Data entries:
+++

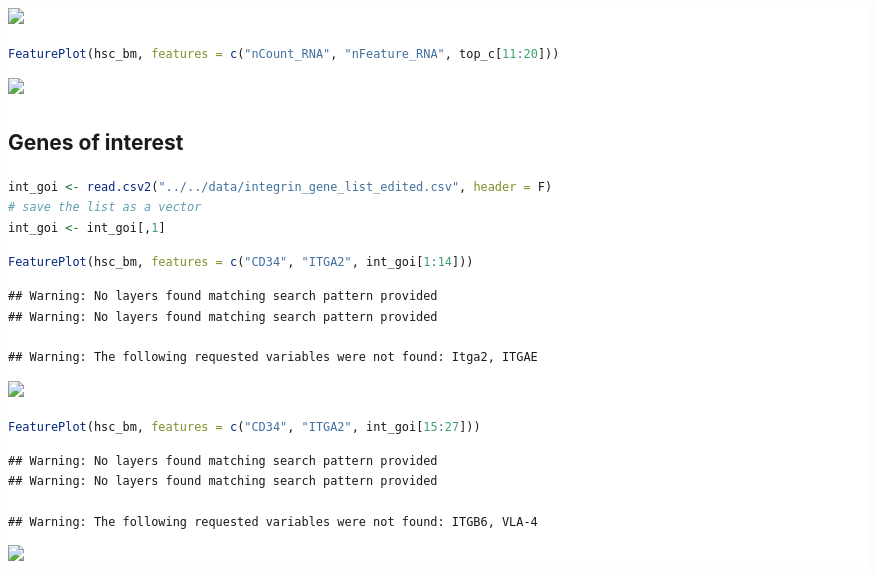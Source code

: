 ![](2024-07_bone_marrow_qc_files/figure-gfm/feature_plot_top-1.svg)

``` r
FeaturePlot(hsc_bm, features = c("nCount_RNA", "nFeature_RNA", top_c[11:20]))
```

![](2024-07_bone_marrow_qc_files/figure-gfm/feature_plot_top_2-1.svg)

## Genes of interest

``` r
int_goi <- read.csv2("../../data/integrin_gene_list_edited.csv", header = F)
# save the list as a vector
int_goi <- int_goi[,1]
```

``` r
FeaturePlot(hsc_bm, features = c("CD34", "ITGA2", int_goi[1:14]))
```

    ## Warning: No layers found matching search pattern provided
    ## Warning: No layers found matching search pattern provided

    ## Warning: The following requested variables were not found: Itga2, ITGAE

![](2024-07_bone_marrow_qc_files/figure-gfm/integrins_of_interest-1.svg)

``` r
FeaturePlot(hsc_bm, features = c("CD34", "ITGA2", int_goi[15:27]))
```

    ## Warning: No layers found matching search pattern provided
    ## Warning: No layers found matching search pattern provided

    ## Warning: The following requested variables were not found: ITGB6, VLA-4

![](2024-07_bone_marrow_qc_files/figure-gfm/integrins_of_interest_2-1.svg)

+++

Description of the task
Scan the records for the word "following", and copy each line where it is found.

Answer area
    ## Warning: The following requested variables were not found: Itga2, ITGAE
    ## Warning: The following requested variables were not found: ITGB6, VLA-4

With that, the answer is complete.